The music of Enrico Fazio is an eclectic mix of such wilful diversity that in the hands of lesser musicians it could easily have turned out to be a stylistic mess. As it is the wayward complexity of his scores is so masterfully realised that the listener who can live with the twists and turns – what Fazio calls “harmonic and melodic side slipping” – will be rewarded with a recital that is bursting with incident that is as dramatic and exciting as it  is humorous and thought provoking.

Shibui` is a Japanese  word that denotes the blending of textures : sweet and sour, subtle simplicity with complexity etc , to create a new synthesis of  taste or aesthetics and in Fazio’s music it finds expression in an amalgam of musical styles and sounds that despite their apparent incongruity merge almost seamlessly into a coherent whole.
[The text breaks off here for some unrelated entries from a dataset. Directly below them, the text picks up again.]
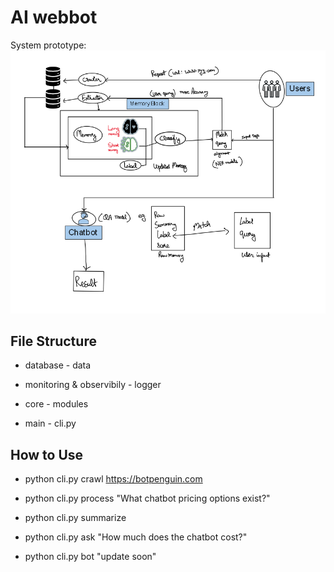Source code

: # AI webbot

System prototype:
![alt text](data/ai_webbot.png)


## File Structure
- database                  - data
- monitoring & observibily  - logger
- core                      - modules

- main                      - cli.py 

## How to Use

- python cli.py crawl https://botpenguin.com
- python cli.py process "What chatbot pricing options exist?"
- python cli.py summarize
- python cli.py ask "How much does the chatbot cost?"

- python cli.py bot "update soon"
His lively musical imagination combines advanced modern jazz with retro swing touches , gypsy jazz, European salon music, prog rock riffs , latin rhythms , New Orleans polyphony, cool jazz homophony as in the canonic title track, Balkan and Turkish Phrygian scales, serialism and a smattering of Mr Bojangles style hoofing in the final cut, “N.O.Tap”. Wow!

As well as this near bewildering variety of musical styles Fazio creates a delicious blending of instrumental sounds, pitting winds and brass against each other in what might appear potentially chaotic and un-harmonious combinations but actually produce a rich harmonic brew that is as satisfying to the ear as Turkish coffee is to the taste buds. Particularly potent in this context is the use of dark liquid sounds generated by the bass and contrabass clarinet and the thundering choruses delivered by Virone’s baritone sax. Exotic instruments such as the marimba like Balafon and the deeply resonant Turkish clarinet also enhance this effect

One might find, in Fazio’s musical concept, some parallels with the musical ideology of Peter Apfelbaum, whose New York Hierogylphics Orchestra pursues a similar post – modernist agenda of mopping up diverse musical influences, but  whereas the American likes to incorporate country and western style elements there are no guitars in Fazio’s line-up and therefore few obvious funk & blues clichés. This is European art house music devoid of any deeply held
ethnic commitments but there is nothing prissy or superficial about Fazio’s approach which is both simulating and entertaining and will be a joy to everyone who possesses a lively ear. This one I will play again.